A build-your-own Raspberry Pi-based weather station has been posted on the Instructables website by a maker from Texas.
The weather monitoring system uses Raspberry Pi hardware, camera and some assorted analogue and digital sensors to make measurements.
A feature of the design is that the anemometers or rain gauges are made from scratch.
The Raspberry Pi B+ in-built camera takes a picture once a minute which can then be used to make time-lapse images.
Data is displayed on webpages to show current conditions and some historical (last hour, day, 7 days, month, year).
Data is recorded in RRD and CSV formats and can be manipulated or exported/imported to other formats.
The design also uses a Weather Underground API to get historic data of highs and lows, moon phases, and sunrise/sunset.

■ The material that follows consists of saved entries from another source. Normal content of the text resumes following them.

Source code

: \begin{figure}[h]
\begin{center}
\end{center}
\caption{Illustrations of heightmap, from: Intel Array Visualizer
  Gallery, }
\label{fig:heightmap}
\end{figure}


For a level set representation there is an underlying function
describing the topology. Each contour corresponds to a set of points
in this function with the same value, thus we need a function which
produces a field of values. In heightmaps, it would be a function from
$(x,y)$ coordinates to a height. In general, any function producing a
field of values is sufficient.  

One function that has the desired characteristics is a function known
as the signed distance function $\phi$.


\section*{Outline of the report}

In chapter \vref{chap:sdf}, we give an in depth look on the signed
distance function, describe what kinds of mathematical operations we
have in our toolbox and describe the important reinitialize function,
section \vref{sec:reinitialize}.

All of the software for record and displaying the information is in a Github,
The design incorporates nine reed switches (eight for the wind direction, one for the rain gauge). There is also a Hall sensor to measure the wind speed, a home-made anemometer.
There are humidity and pressure sensors and four magnets make up the anemometer, direction and rain gauges.

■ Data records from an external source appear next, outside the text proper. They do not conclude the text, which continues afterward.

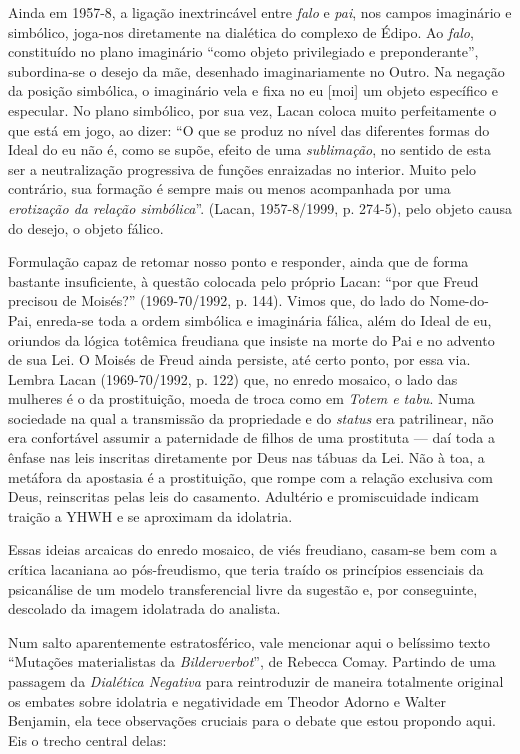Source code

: Ainda em 1957-8, a ligação inextrincável entre \emph{falo} e \emph{pai},
nos campos imaginário e simbólico, joga-nos diretamente na
dialética do complexo de Édipo. Ao \emph{falo}, constituído no plano
imaginário ``como objeto privilegiado e preponderante'', subordina-se o
desejo da mãe, desenhado imaginariamente no Outro. Na negação da posição
simbólica, o imaginário vela e fixa no eu {[}moi{]} um objeto específico
e especular. No plano simbólico, por sua vez, Lacan coloca muito
perfeitamente o que está em jogo, ao dizer: ``O que se produz no nível
das diferentes formas do Ideal do eu não é, como se supõe, efeito de uma
\emph{sublimação}, no sentido de esta ser a neutralização progressiva de
funções enraizadas no interior. Muito pelo contrário, sua formação é
sempre mais ou menos acompanhada por uma \emph{erotização da relação
simbólica}''. (Lacan, 1957-8/1999, p. 274-5), pelo objeto causa do
desejo, o objeto fálico.

Formulação capaz de retomar nosso ponto e responder, ainda que de forma
bastante insuficiente, à questão colocada pelo próprio Lacan: ``por que
Freud precisou de Moisés?'' (1969-70/1992, p. 144). Vimos que, do lado
do Nome-do-Pai, enreda-se toda a ordem simbólica e imaginária fálica,
além do Ideal de eu, oriundos da lógica totêmica freudiana que insiste
na morte do Pai e no advento de sua Lei. O Moisés de Freud ainda
persiste, até certo ponto, por essa via. Lembra Lacan (1969-70/1992, p.
122) que, no enredo mosaico, o lado das mulheres é o da prostituição,
moeda de troca como em \emph{Totem e tabu}. Numa sociedade na qual a
transmissão da propriedade e do \emph{status} era patrilinear, não era
confortável assumir a paternidade de filhos de uma prostituta --- daí
toda a ênfase nas leis inscritas diretamente por Deus nas tábuas da Lei.
Não à toa, a metáfora da apostasia é a prostituição, que rompe com a
relação exclusiva com Deus, reinscritas pelas leis do casamento.
Adultério e promiscuidade indicam traição a YHWH e se aproximam da
idolatria.

Essas ideias arcaicas do enredo mosaico, de viés freudiano, casam-se bem
com a crítica lacaniana ao pós-freudismo, que teria traído os princípios
essenciais da psicanálise de um modelo transferencial livre da sugestão
e, por conseguinte, descolado da imagem idolatrada do analista.

Num salto aparentemente estratosférico, vale mencionar aqui o belíssimo
texto ``Mutações materialistas da \emph{Bilderverbot}'', de Rebecca
Comay. Partindo de uma passagem da \emph{Dialética Negativa} para
reintroduzir de maneira totalmente original os embates sobre idolatria e
negatividade em Theodor Adorno e Walter Benjamin, ela tece observações
cruciais para o debate que estou propondo aqui. Eis o trecho central
delas:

The analogue-to-digital converter is a MCP3008. A GPS circuit can be designed in or added as a USB dongle. The GPS provides latitude and longitude and accurate time.
Other materials include thrust bearings, waterproof enclosures and a plastic Christmas Tree ornament used for the anemometer.

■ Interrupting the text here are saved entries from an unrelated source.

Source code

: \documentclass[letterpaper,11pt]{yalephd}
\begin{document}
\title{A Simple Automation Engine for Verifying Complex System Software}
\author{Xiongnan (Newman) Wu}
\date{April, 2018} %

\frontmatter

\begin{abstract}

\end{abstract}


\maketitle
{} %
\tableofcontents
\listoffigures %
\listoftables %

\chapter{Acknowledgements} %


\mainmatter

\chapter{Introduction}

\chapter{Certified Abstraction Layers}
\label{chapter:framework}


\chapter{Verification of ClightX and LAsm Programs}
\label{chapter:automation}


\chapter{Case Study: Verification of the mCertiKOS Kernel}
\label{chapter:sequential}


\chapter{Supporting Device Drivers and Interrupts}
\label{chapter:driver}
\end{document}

Ethernet/cat 5 jacks are used to connect the base board to the other sensor modules.
Kevin Kingsbury writes:
You can use the hall sensor or switch to a reed sensor as well. The hall sensor is more of an analog sensor so if you are using it in a digital way, like a button press, you need to make sure the reading/voltage is high enough that it acts like a true button press, rather than not enough.
Size of the cup is crucial, so is the length of the stick! Originally I used ping pong balls and they were way too small. I also put them on long sticks which didn’t work either. I got very frustrated and then came across that instructable, Ptorelli did a great job explaining and it helped me out when my original design didn’t work as well.
Software is written in Python to record the data from the sensors. The design uses 3rd party Git libraries from Adafruit and others to get the information from the sensors and GPS.
The web software is in PHP to display it on the webpage while also utilizing YAML for the config files and of course the RRD tool to store and graph the data.
It makes use of the Weather Underground API to get some of the interesting data that sensors can’t pull, such as record highs and lows, phase of the moon, sunset and sunrise times, there’s also tides available on their API.